> [WHAT YOU SHOULD DO] Show each line of the records below where the word "sent" occurs.

> [TASK MATERIAL]
>>>>

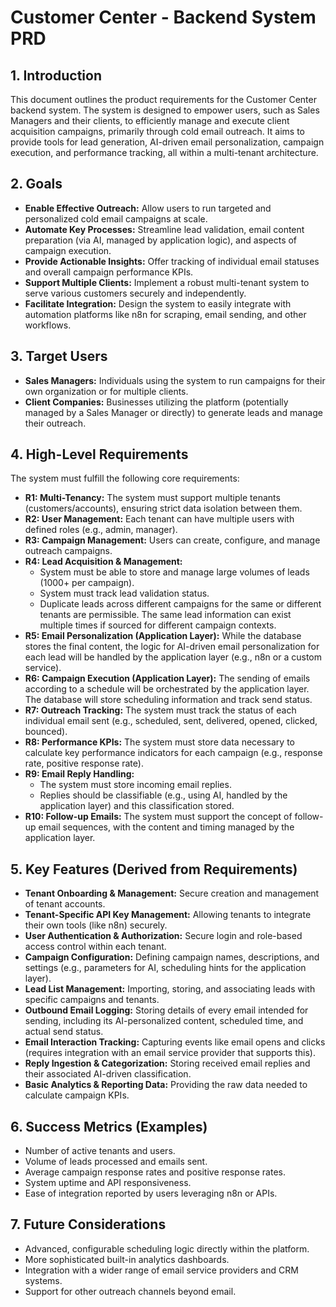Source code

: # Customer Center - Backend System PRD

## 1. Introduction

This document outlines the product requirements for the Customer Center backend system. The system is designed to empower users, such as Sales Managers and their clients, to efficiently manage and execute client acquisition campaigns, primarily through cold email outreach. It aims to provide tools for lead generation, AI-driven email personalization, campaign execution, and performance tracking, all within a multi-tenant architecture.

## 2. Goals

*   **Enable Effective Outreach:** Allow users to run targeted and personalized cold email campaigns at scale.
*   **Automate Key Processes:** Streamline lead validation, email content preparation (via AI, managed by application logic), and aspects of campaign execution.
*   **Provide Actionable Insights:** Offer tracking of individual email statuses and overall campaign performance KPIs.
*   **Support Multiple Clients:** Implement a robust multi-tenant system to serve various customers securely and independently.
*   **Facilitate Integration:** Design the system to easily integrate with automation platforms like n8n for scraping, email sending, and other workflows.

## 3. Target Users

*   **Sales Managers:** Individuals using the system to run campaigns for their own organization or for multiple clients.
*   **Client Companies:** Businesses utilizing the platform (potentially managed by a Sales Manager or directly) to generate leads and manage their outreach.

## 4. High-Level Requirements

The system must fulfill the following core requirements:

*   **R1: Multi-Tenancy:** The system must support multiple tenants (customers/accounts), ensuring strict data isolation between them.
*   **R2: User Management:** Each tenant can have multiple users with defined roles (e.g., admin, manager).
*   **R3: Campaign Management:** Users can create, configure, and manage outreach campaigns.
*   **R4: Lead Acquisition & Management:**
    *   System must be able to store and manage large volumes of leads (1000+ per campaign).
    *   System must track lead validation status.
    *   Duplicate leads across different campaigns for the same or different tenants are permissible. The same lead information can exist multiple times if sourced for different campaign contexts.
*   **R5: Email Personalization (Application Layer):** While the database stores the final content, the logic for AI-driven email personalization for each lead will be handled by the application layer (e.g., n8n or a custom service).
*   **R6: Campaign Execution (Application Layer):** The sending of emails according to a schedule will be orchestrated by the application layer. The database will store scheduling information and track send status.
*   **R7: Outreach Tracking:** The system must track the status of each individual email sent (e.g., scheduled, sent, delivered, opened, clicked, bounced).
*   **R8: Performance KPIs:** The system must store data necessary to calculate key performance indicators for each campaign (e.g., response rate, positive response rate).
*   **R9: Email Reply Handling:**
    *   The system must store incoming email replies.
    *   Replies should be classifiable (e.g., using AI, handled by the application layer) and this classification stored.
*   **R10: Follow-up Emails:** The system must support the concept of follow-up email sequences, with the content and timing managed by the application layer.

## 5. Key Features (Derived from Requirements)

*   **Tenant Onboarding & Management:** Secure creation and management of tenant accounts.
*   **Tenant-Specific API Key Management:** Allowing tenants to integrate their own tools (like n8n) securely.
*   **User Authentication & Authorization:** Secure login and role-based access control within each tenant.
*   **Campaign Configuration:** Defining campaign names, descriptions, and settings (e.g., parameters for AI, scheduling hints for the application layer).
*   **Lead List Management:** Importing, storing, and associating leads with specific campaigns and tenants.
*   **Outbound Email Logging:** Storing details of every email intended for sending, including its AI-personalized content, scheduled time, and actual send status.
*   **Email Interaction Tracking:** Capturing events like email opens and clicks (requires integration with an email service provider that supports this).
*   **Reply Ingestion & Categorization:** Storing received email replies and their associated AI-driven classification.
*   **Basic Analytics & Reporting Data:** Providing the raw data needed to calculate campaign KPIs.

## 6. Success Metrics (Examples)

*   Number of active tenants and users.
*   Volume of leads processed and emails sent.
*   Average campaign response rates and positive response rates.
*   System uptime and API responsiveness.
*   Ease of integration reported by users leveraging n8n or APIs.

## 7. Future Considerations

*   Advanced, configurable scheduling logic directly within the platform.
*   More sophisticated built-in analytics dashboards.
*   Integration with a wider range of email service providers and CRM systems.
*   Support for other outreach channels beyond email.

<<<<

> [THE COMPLETED TASK]
*   **R7: Outreach Tracking:** The system must track the status of each individual email sent (e.g., scheduled, sent, delivered, opened, clicked, bounced).
*   Volume of leads processed and emails sent.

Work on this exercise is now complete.